Sunday, February 14, 2016

'To Lyme they were to go..'

Like Captain Wentworth's party of pals in Persuasion, Rosie and I were 'wild to see Lyme' on our writing trip last weekend, and Lyme was wild to see us, too. We arrived as storm Imogen was dancing like a tiger along the Cobb, rattling the pebbles and slapping the sand into a new beach. We watched entranced from our sea-front window, then I set off to get provisions from the shop at the top of the hill, agreeing with Jane Austen that 'A very strange stranger it must be, who does not see charms in the immediate environs of Lyme, to make him wish to know it better.'  That was when the sky join the sea in a combined assault. Rain instantly made the road a waterfall, indeed rain was making the air a waterfall, soaking me literally to the skin in moments, my boots transformed into rain-barrells. It was wildly exciting though red wine & chocolate were required for full recovery.
Next morning all was calm in blue-skied sunshine. The Cobb looked distinctly hungover but must have yielded great beach-combing for the fossilists - as Lyme's superb museum calls its collectors. Fossils are to Lyme Regis as books are to Hay-on-Wye, I discovered, and as much a feature as its Jane Austen and French Lieutenant's Woman connections. The museum has everything you could want to know about all these aspects of the town's story, plus other artistic connections like Beatrix Potter and the painter Whistler, and a fascinating chronicle of the town's rebellious history. One of the few anti-royalist southern towns in the Civil War, they resisted Prince Maurice's contemptuous boast that taking Lyme would be 'a breakfast time job' and survived their long siege successfully ~ with women playing a significant role in all the action.
And as we were there to research Lyme Regis now, as well as then, a visit to the gorgeous Alexandra Hotel gardens for coffee in the conservatory was essential. So now we've found the settings and the inspiration all we have to do is create the play! Simples...
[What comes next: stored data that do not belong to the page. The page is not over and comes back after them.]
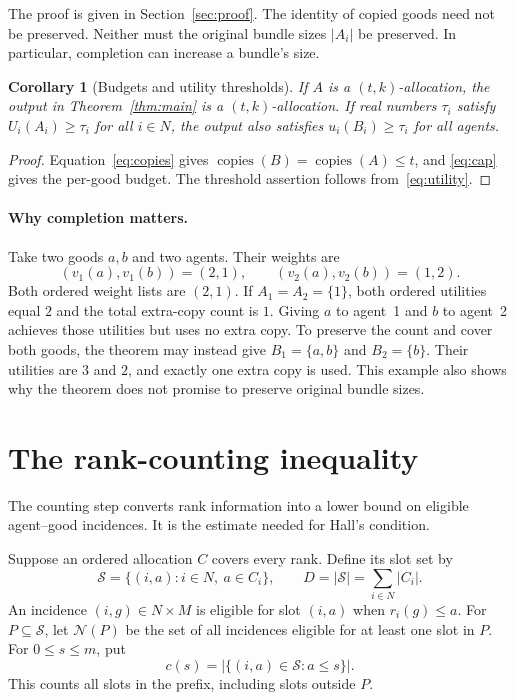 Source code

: \documentclass[11pt,a4paper]{article}
\newtheorem{corollary}[theorem]{Corollary}
\newcommand{\copies}{\operatorname{copies}}
\newcommand{\nbr}{\mathcal N}
\begin{document}
The proof is given in Section~\ref{sec:proof}. The identity of copied goods
need not be preserved. Neither must the original bundle sizes $|A_i|$ be
preserved. In particular, completion can increase a bundle's size.

\begin{corollary}[Budgets and utility thresholds]\label{cor:threshold}
If $A$ is a $(t,k)$-allocation, the output in Theorem~\ref{thm:main} is a
$(t,k)$-allocation. If real numbers $\tau_i$ satisfy $U_i(A_i)\ge\tau_i$ for
all $i\in N$, the output also satisfies $u_i(B_i)\ge\tau_i$ for all agents.
\end{corollary}
\begin{proof}
Equation~\eqref{eq:copies} gives $\copies(B)=\copies(A)\le t$, and
\eqref{eq:cap} gives the per-good budget. The threshold assertion follows
from~\eqref{eq:utility}.
\end{proof}

\paragraph{Why completion matters.}
Take two goods $a,b$ and two agents. Their weights are
\[
 (v_1(a),v_1(b))=(2,1),\qquad (v_2(a),v_2(b))=(1,2).
\]
Both ordered weight lists are $(2,1)$. If $A_1=A_2=\{1\}$, both ordered
utilities equal $2$ and the total extra-copy count is $1$.
Giving $a$ to agent~1 and $b$ to agent~2 achieves those utilities but uses
no extra copy. To preserve the count and cover both goods, the theorem may
instead give $B_1=\{a,b\}$ and $B_2=\{b\}$. Their utilities are $3$ and $2$,
and exactly one extra copy is used. This example also shows why the theorem
does not promise to preserve original bundle sizes.

\section{The rank-counting inequality}\label{sec:count}
The counting step converts rank information into a lower bound on eligible
agent--good incidences. It is the estimate needed for Hall's condition.

Suppose an ordered allocation $C$ covers every rank. Define its slot set by
\[
 \mathcal S=\{(i,a):i\in N,\ a\in C_i\},
 \qquad D=|\mathcal S|=\sum_{i\in N}|C_i|.
\]
An incidence $(i,g)\in N\times M$ is eligible for slot $(i,a)$ when
$r_i(g)\le a$. For $P\subseteq\mathcal S$, let $\nbr(P)$ be the set of all
incidences eligible for at least one slot in $P$. For $0\le s\le m$, put
\[
 c(s)=|\{(i,a)\in\mathcal S:a\le s\}|.
\]
This counts all slots in the prefix, including slots outside $P$.
\end{document}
Back in Frome, it's been another great week for music. Grain Bar Roots Session featured the The Spoonful, 'from toe-tappin' rootsy blues to mellow' - I loved their creamy name-song - and on Saturday the marvellous Captain Cactus and the Screaming Harlots played a superb session in the Artisan. No pig-head this time but still charmingly random and highly energetic, with audience participation of yogic chants and dancing...

And on sunny, chilly, Sunday it was great to walk to Nunney for the monthly Acoustic Cafe ~ this one featuring the awesome talent of Darren Hodge. Darren was just 15 when he gigged with the legendary Tommy Emmanuel, and four years on he still looks 15, but his self-taught skill on the guitar is phenomenal: take a listen to Cannonball Rag which he played in his set today.

Black Swan Arts had two new exhibitions this week so I should be reminding writers about Words at the Black Swan on the first Sunday of the month, but sadly the Independent Market on March 6th is cancelled which means the gallery won't be open either for the poetry workshop.  Hopefully we'll be running again in April, and in the meantime there's the Poetry Cafe Love Night at the Garden Cafe and Maggie Sawkins at the Merlin with  Zones of Avoidance which won the Ted Hughes Award for new work in poetry. Yup, Frome still rocks.